La tradition religieuse islamique se veut continuatrice de l’Évangile et de la Torah. Nulle part dans le Coran il n'y a un mot sur la manière de gérer la cité. Et Ghaleb Bencheikh de citer plusieurs versets éclairants. Ainsi le verset 59 de la sourate 4 énonce clairement « oh vous qui avez cru obéissez à Dieu, au Prophète et aux détenteurs de l'ordre parmi vous ». Le Prophète n'a pas laissé de directive sur sa succession. Ghaleb Bencheikh rappelle que c'est le modèle de gouvernance byzantin (celui du Basileus) qui a été adopté par les arabes musulmans après la mort du Prophète et que la charia ne s'appliquera progressivement que bien plus tard.

A une question sur le devoir de patriotisme, Ghaleb Bencheikh explique que, dans la tradition religieuse islamique, il y a cet aphorisme : « l'amour de la patrie est une marque de foi ».
Il rappelle à juste titre que nos concitoyens musulmans ont largement payé le prix du sang : dans la nécropole de Douaumont, il y a davantage de tombes portant le prénom Mohamed (1700) que Martin (600) ou Mathieu (300) et, sur les 83 victimes de l'attentat de Nice, 33 étaient musulmanes.
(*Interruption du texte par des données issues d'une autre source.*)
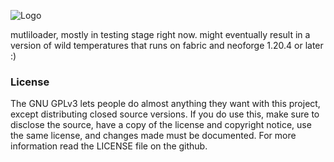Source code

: ![Logo](https://cdn.modrinth.com/data/ElQgDJsn/images/abf9b0b63c169d0c356a063c072f4a60cebbcc2e.png)

mutliloader, mostly in testing stage right now. might eventually result in a version of wild temperatures that runs on fabric and neoforge 1.20.4 or later :)

### License
The GNU GPLv3 lets people do almost anything they want with this project, except distributing closed source versions. If you do use this, make sure to disclose the source, have a copy of the license and copyright notice, use the same license, and changes made must be documented. For more information read the LICENSE file on the github.
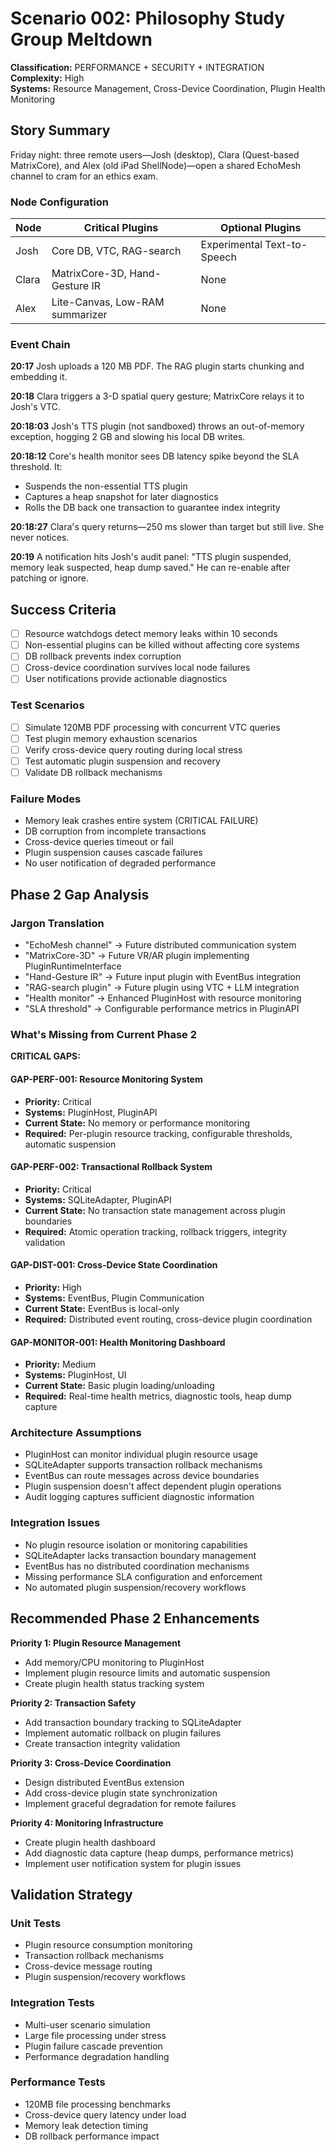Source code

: 
# Scenario 002: Philosophy Study Group Meltdown

**Classification:** PERFORMANCE + SECURITY + INTEGRATION  
**Complexity:** High  
**Systems:** Resource Management, Cross-Device Coordination, Plugin Health Monitoring

## Story Summary

Friday night: three remote users—Josh (desktop), Clara (Quest-based MatrixCore), and Alex (old iPad ShellNode)—open a shared EchoMesh channel to cram for an ethics exam.

### Node Configuration
| Node | Critical Plugins | Optional Plugins |
|------|------------------|------------------|
| Josh | Core DB, VTC, RAG-search | Experimental Text-to-Speech |
| Clara | MatrixCore-3D, Hand-Gesture IR | None |
| Alex | Lite-Canvas, Low-RAM summarizer | None |

### Event Chain

**20:17** Josh uploads a 120 MB PDF. The RAG plugin starts chunking and embedding it.

**20:18** Clara triggers a 3-D spatial query gesture; MatrixCore relays it to Josh's VTC.

**20:18:03** Josh's TTS plugin (not sandboxed) throws an out-of-memory exception, hogging 2 GB and slowing his local DB writes.

**20:18:12** Core's health monitor sees DB latency spike beyond the SLA threshold. It:
- Suspends the non-essential TTS plugin
- Captures a heap snapshot for later diagnostics  
- Rolls the DB back one transaction to guarantee index integrity

**20:18:27** Clara's query returns—250 ms slower than target but still live. She never notices.

**20:19** A notification hits Josh's audit panel: "TTS plugin suspended, memory leak suspected, heap dump saved." He can re-enable after patching or ignore.

## Success Criteria
- [ ] Resource watchdogs detect memory leaks within 10 seconds
- [ ] Non-essential plugins can be killed without affecting core systems
- [ ] DB rollback prevents index corruption
- [ ] Cross-device coordination survives local node failures
- [ ] User notifications provide actionable diagnostics

### Test Scenarios
- [ ] Simulate 120MB PDF processing with concurrent VTC queries
- [ ] Test plugin memory exhaustion scenarios
- [ ] Verify cross-device query routing during local stress
- [ ] Test automatic plugin suspension and recovery
- [ ] Validate DB rollback mechanisms

### Failure Modes
- Memory leak crashes entire system (CRITICAL FAILURE)
- DB corruption from incomplete transactions
- Cross-device queries timeout or fail
- Plugin suspension causes cascade failures
- No user notification of degraded performance

## Phase 2 Gap Analysis

### Jargon Translation
- "EchoMesh channel" → Future distributed communication system
- "MatrixCore-3D" → Future VR/AR plugin implementing PluginRuntimeInterface
- "Hand-Gesture IR" → Future input plugin with EventBus integration
- "RAG-search plugin" → Future plugin using VTC + LLM integration
- "Health monitor" → Enhanced PluginHost with resource monitoring
- "SLA threshold" → Configurable performance metrics in PluginAPI

### What's Missing from Current Phase 2

**CRITICAL GAPS:**

#### GAP-PERF-001: Resource Monitoring System
- **Priority:** Critical
- **Systems:** PluginHost, PluginAPI
- **Current State:** No memory or performance monitoring
- **Required:** Per-plugin resource tracking, configurable thresholds, automatic suspension

#### GAP-PERF-002: Transactional Rollback System
- **Priority:** Critical  
- **Systems:** SQLiteAdapter, PluginAPI
- **Current State:** No transaction state management across plugin boundaries
- **Required:** Atomic operation tracking, rollback triggers, integrity validation

#### GAP-DIST-001: Cross-Device State Coordination
- **Priority:** High
- **Systems:** EventBus, Plugin Communication
- **Current State:** EventBus is local-only
- **Required:** Distributed event routing, cross-device plugin coordination

#### GAP-MONITOR-001: Health Monitoring Dashboard
- **Priority:** Medium
- **Systems:** PluginHost, UI
- **Current State:** Basic plugin loading/unloading
- **Required:** Real-time health metrics, diagnostic tools, heap dump capture

### Architecture Assumptions
- PluginHost can monitor individual plugin resource usage
- SQLiteAdapter supports transaction rollback mechanisms
- EventBus can route messages across device boundaries
- Plugin suspension doesn't affect dependent plugin operations
- Audit logging captures sufficient diagnostic information

### Integration Issues
- No plugin resource isolation or monitoring capabilities
- SQLiteAdapter lacks transaction boundary management
- EventBus has no distributed coordination mechanisms
- Missing performance SLA configuration and enforcement
- No automated plugin suspension/recovery workflows

## Recommended Phase 2 Enhancements

**Priority 1: Plugin Resource Management**
- Add memory/CPU monitoring to PluginHost
- Implement plugin resource limits and automatic suspension
- Create plugin health status tracking system

**Priority 2: Transaction Safety**
- Add transaction boundary tracking to SQLiteAdapter
- Implement automatic rollback on plugin failures
- Create transaction integrity validation

**Priority 3: Cross-Device Coordination**
- Design distributed EventBus extension
- Add cross-device plugin state synchronization
- Implement graceful degradation for remote failures

**Priority 4: Monitoring Infrastructure**
- Create plugin health dashboard
- Add diagnostic data capture (heap dumps, performance metrics)
- Implement user notification system for plugin issues

## Validation Strategy

### Unit Tests
- Plugin resource consumption monitoring
- Transaction rollback mechanisms
- Cross-device message routing
- Plugin suspension/recovery workflows

### Integration Tests
- Multi-user scenario simulation
- Large file processing under stress
- Plugin failure cascade prevention
- Performance degradation handling

### Performance Tests
- 120MB file processing benchmarks
- Cross-device query latency under load
- Memory leak detection timing
- DB rollback performance impact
Il faut comprendre une chose, nous dit-il en forme de conclusion : notre identité française repose sur une roche mère qui se trouve être chrétienne. C'est une réalité (toponymie des lieux, cathédrales). Il y eut également un apport de la composante juive (familles Ben Tebboune, famille Rachi, grand rabbin de Troyes). Mais il ne faut pas minimiser l'apport de l'élément islamique ancien (toponymie du sud de la France : Ramatuelle, Perpignan, …) puis, à partir du 2nd Empire, de plus en plus présent. Il faut également regarder objectivement la séquence de la décolonisation, aborder toutes ces questions d'une manière sereine, dans une volonté de construire un avenir commun. « Notre nation est en devenir et elle aura un avenir. C'est notre responsabilité à tous ».

Ces propos détonnent dans le débat actuel polarisé par le voile, les menus hallal et autres revendications identitaires. Ils donnent à espérer que, même si la route est encore longue, un « islam français », respectueux de nos valeurs républicaines, finira par s'imposer.